◆ **Description of the task**:
The pictures stay out. Please retype every line below exactly.

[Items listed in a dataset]
/---
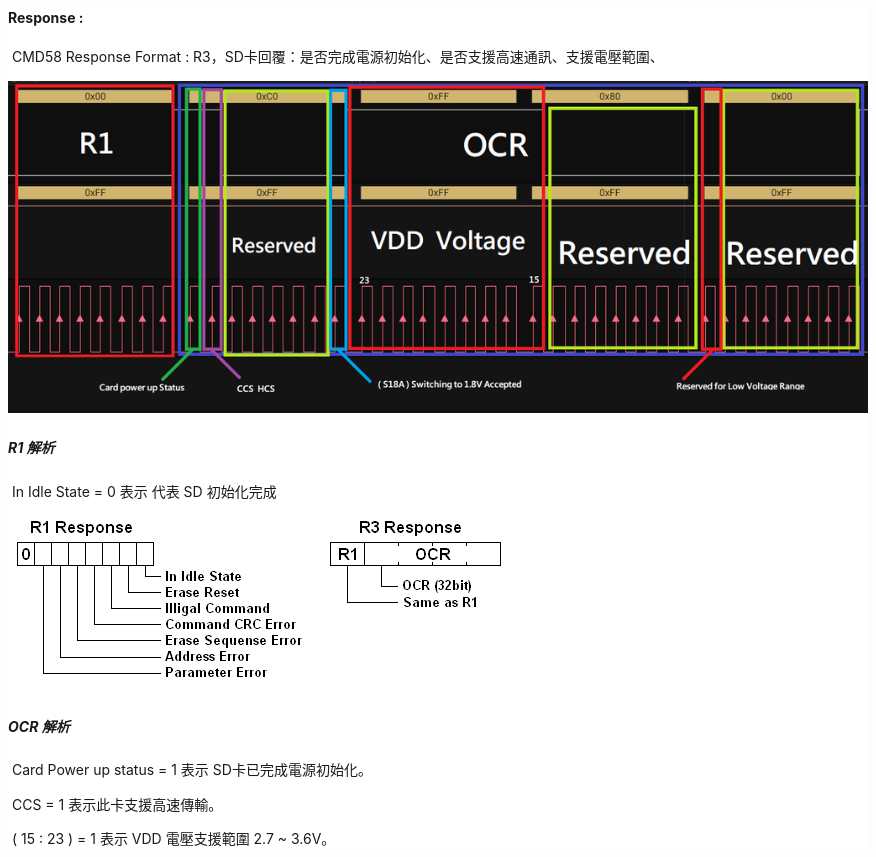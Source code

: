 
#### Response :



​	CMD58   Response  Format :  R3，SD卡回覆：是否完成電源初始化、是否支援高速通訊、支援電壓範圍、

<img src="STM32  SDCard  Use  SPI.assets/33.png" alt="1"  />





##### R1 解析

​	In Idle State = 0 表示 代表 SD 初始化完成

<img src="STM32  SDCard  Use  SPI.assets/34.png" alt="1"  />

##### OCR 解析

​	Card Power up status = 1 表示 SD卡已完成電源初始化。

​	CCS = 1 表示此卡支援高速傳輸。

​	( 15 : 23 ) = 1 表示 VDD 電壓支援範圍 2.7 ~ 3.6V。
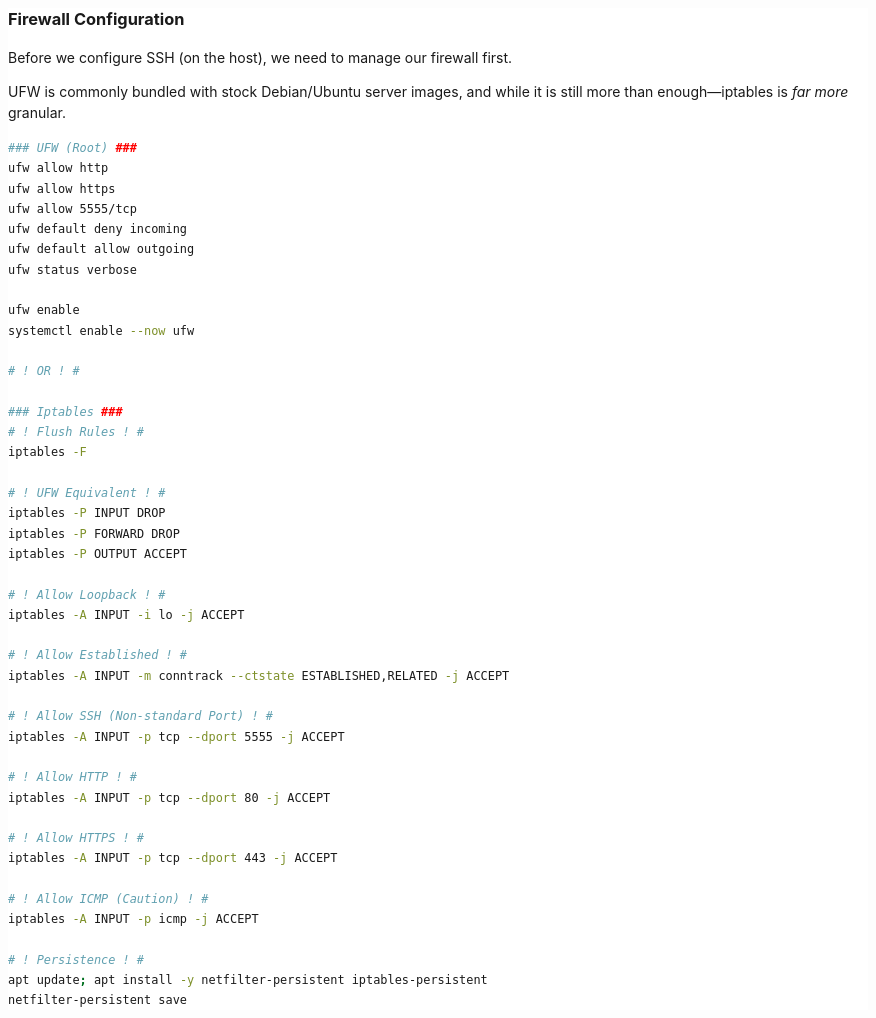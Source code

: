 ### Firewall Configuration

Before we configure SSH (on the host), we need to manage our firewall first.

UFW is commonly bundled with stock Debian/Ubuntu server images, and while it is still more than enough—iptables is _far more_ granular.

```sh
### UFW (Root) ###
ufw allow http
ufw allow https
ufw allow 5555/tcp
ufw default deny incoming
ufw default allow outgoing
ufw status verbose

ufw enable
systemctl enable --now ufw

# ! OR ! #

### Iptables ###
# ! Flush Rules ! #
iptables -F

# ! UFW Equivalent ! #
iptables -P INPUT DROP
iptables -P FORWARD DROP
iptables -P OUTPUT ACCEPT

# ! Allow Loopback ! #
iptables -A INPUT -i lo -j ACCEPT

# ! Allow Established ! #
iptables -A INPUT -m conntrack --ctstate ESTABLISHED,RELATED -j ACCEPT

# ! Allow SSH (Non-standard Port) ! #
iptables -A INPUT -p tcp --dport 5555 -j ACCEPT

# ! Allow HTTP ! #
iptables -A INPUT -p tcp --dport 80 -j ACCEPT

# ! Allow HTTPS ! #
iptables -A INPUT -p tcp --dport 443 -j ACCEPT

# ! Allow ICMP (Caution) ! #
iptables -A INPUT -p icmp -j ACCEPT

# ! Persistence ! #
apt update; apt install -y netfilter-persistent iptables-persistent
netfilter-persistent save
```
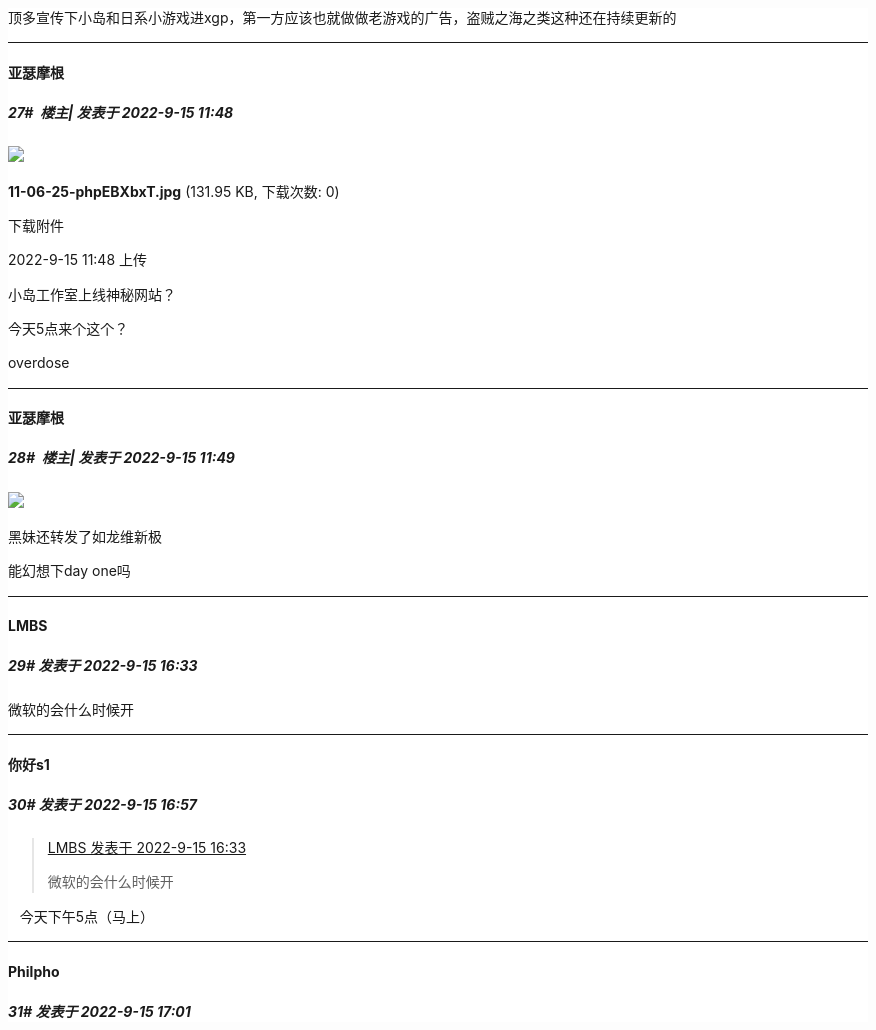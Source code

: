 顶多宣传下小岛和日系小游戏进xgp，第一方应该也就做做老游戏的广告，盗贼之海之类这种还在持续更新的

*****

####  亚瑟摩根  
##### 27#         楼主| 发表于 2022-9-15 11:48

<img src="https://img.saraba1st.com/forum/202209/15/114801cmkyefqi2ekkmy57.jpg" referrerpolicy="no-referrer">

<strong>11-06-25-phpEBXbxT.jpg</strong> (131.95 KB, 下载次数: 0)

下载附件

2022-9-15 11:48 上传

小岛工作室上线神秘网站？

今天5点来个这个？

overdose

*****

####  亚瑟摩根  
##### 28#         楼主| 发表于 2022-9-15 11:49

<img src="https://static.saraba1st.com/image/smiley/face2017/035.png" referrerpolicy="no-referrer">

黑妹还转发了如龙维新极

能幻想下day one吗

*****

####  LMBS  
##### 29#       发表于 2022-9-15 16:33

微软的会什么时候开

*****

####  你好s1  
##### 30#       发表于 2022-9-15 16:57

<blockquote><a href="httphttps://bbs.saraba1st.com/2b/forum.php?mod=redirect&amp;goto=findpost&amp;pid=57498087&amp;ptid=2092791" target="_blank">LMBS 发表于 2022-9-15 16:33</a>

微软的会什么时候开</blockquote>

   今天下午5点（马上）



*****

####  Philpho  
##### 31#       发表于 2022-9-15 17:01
\---
◆ **Your response**:
Source code

: 
#### Response :



​	CMD58   Response  Format :  R3，SD卡回覆：是否完成電源初始化、是否支援高速通訊、支援電壓範圍、

<img src="STM32  SDCard  Use  SPI.assets/33.png" alt="1"  />





##### R1 解析

​	In Idle State = 0 表示 代表 SD 初始化完成

<img src="STM32  SDCard  Use  SPI.assets/34.png" alt="1"  />

##### OCR 解析

​	Card Power up status = 1 表示 SD卡已完成電源初始化。

​	CCS = 1 表示此卡支援高速傳輸。

​	( 15 : 23 ) = 1 表示 VDD 電壓支援範圍 2.7 ~ 3.6V。
Source code

: ### Firewall Configuration

Before we configure SSH (on the host), we need to manage our firewall first.

UFW is commonly bundled with stock Debian/Ubuntu server images, and while it is still more than enough—iptables is _far more_ granular.

```sh
### UFW (Root) ###
ufw allow http
ufw allow https
ufw allow 5555/tcp
ufw default deny incoming
ufw default allow outgoing
ufw status verbose

ufw enable
systemctl enable --now ufw

# ! OR ! #

### Iptables ###
# ! Flush Rules ! #
iptables -F

# ! UFW Equivalent ! #
iptables -P INPUT DROP
iptables -P FORWARD DROP
iptables -P OUTPUT ACCEPT

# ! Allow Loopback ! #
iptables -A INPUT -i lo -j ACCEPT

# ! Allow Established ! #
iptables -A INPUT -m conntrack --ctstate ESTABLISHED,RELATED -j ACCEPT

# ! Allow SSH (Non-standard Port) ! #
iptables -A INPUT -p tcp --dport 5555 -j ACCEPT

# ! Allow HTTP ! #
iptables -A INPUT -p tcp --dport 80 -j ACCEPT

# ! Allow HTTPS ! #
iptables -A INPUT -p tcp --dport 443 -j ACCEPT

# ! Allow ICMP (Caution) ! #
iptables -A INPUT -p icmp -j ACCEPT

# ! Persistence ! #
apt update; apt install -y netfilter-persistent iptables-persistent
netfilter-persistent save
```
Source code

: 顶多宣传下小岛和日系小游戏进xgp，第一方应该也就做做老游戏的广告，盗贼之海之类这种还在持续更新的

*****

####  亚瑟摩根  
##### 27#         楼主| 发表于 2022-9-15 11:48

<img src="https://img.saraba1st.com/forum/202209/15/114801cmkyefqi2ekkmy57.jpg" referrerpolicy="no-referrer">

<strong>11-06-25-phpEBXbxT.jpg</strong> (131.95 KB, 下载次数: 0)

下载附件

2022-9-15 11:48 上传

小岛工作室上线神秘网站？

今天5点来个这个？

overdose

*****

####  亚瑟摩根  
##### 28#         楼主| 发表于 2022-9-15 11:49

<img src="https://static.saraba1st.com/image/smiley/face2017/035.png" referrerpolicy="no-referrer">

黑妹还转发了如龙维新极

能幻想下day one吗

*****

####  LMBS  
##### 29#       发表于 2022-9-15 16:33

微软的会什么时候开

*****

####  你好s1  
##### 30#       发表于 2022-9-15 16:57

<blockquote><a href="httphttps://bbs.saraba1st.com/2b/forum.php?mod=redirect&amp;goto=findpost&amp;pid=57498087&amp;ptid=2092791" target="_blank">LMBS 发表于 2022-9-15 16:33</a>

微软的会什么时候开</blockquote>

   今天下午5点（马上）



*****

####  Philpho  
##### 31#       发表于 2022-9-15 17:01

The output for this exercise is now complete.